In the second grade, a teacher ridiculed my "truth" in class. The teachers plan, stated that "planet's could not be seen with the naked eye." Me in my lack of wisdom of the reprocusions of "social beliefs" jumped up and said NAY.... "i looked at saturn last night...." This belief i held, was torn apart by a teacher that had no other motive, but to up hold, the "law" curriculum.
I was a herratic, and my classmates let me have it.

Perhaps, i dont completely understand the following...
"To apply such a dead-end theory to all lines of inquiry would prevent all science, not just the natural sciences, from advancing with our young people."

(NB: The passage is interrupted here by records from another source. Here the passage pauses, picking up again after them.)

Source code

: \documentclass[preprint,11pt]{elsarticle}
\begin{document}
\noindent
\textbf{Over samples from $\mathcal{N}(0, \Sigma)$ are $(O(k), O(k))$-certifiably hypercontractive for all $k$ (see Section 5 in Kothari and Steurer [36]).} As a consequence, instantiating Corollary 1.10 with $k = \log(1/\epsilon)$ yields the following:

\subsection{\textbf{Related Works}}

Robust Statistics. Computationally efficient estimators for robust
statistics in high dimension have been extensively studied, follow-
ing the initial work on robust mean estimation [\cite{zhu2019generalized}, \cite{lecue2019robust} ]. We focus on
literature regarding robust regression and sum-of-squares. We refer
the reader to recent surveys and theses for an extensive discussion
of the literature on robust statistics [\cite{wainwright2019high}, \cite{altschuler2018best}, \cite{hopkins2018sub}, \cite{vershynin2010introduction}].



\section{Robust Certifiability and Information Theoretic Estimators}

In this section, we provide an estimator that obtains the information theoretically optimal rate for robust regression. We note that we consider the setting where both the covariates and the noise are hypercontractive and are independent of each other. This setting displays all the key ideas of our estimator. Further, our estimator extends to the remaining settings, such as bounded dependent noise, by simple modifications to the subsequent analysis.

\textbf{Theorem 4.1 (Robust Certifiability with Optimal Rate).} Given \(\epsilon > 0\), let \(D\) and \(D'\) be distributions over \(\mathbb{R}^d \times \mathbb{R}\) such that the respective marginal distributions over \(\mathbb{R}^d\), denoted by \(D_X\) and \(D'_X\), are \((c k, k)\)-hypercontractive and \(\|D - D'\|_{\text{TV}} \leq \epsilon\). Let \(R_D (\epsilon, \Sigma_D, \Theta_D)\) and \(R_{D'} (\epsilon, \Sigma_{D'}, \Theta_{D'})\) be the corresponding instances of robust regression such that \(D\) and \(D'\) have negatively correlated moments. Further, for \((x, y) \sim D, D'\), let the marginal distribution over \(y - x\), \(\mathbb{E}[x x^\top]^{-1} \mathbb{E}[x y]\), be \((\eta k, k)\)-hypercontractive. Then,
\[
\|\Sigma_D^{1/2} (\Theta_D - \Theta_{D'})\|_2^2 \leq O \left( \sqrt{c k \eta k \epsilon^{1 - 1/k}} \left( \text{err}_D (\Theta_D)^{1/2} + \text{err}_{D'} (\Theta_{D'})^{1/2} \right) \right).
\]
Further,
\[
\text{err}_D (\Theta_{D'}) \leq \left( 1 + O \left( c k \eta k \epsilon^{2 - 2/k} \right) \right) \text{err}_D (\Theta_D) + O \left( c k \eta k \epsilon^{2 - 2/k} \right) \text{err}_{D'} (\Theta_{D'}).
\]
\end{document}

I think its faith that drives any science, and is "shoulder shrugging" at times. All my advancing has started with a shrug!

I would imagine from your expressions, that you are good at "co-mingling" different faiths, but you would not have an exactly normal ability if you can.

Again, thanks for the many great reads.
Its amazing what dictated curriculum, in the wrong hands can do to faith.
In my opinion, this is the evolution of sciences bigger problem. Indevidualy, we can re-evaluate, society however has a different game.

Ken Weiss said...

We don't have answers to questions that are important, but we like to try to show what the questions are and why people should think about them. Maybe somebody will answer them....or we will be forced to understand and acknowledge that there aren't any easy answers.

So if we've been useful to you in provoking thought about important issues, then that makes our day!

Holly Dunsworth said...

I think "twitchy" describes most people's reaction to the idea of enacting a law to teach creationism! :) And, you're probably onto something with my co-mingling ability... I was raised Episcopalian and attended a Lutheran school with mostly Southern Baptist peers for the first 12 years of my life. Skip to the present where I have no belief in the supernatural. I think there's value in this transformation of mine and so I try to share that value. So glad someone picked up on it!

Holly Dunsworth said...

I've repeated that line from the #1 CREATION definition up there where I say patterns are "the whim of the creator" and it has seriously offended a seemingly kind, intelligent man that I collaborate with on an education project. I hesitate, obviously, to continue saying it. Not because I worry about offending close-minded people but because offending open-minded people is one quick way to closing theirs. Ugh. But isn't that what it is? The whim of the creator? What else is it? Is a whim so bad? My whims aren't but maybe god's too good to have mere whims... god must have reasons, not whimsy I guess. Too bad. A whimsical god would be just lovely wouldn't she?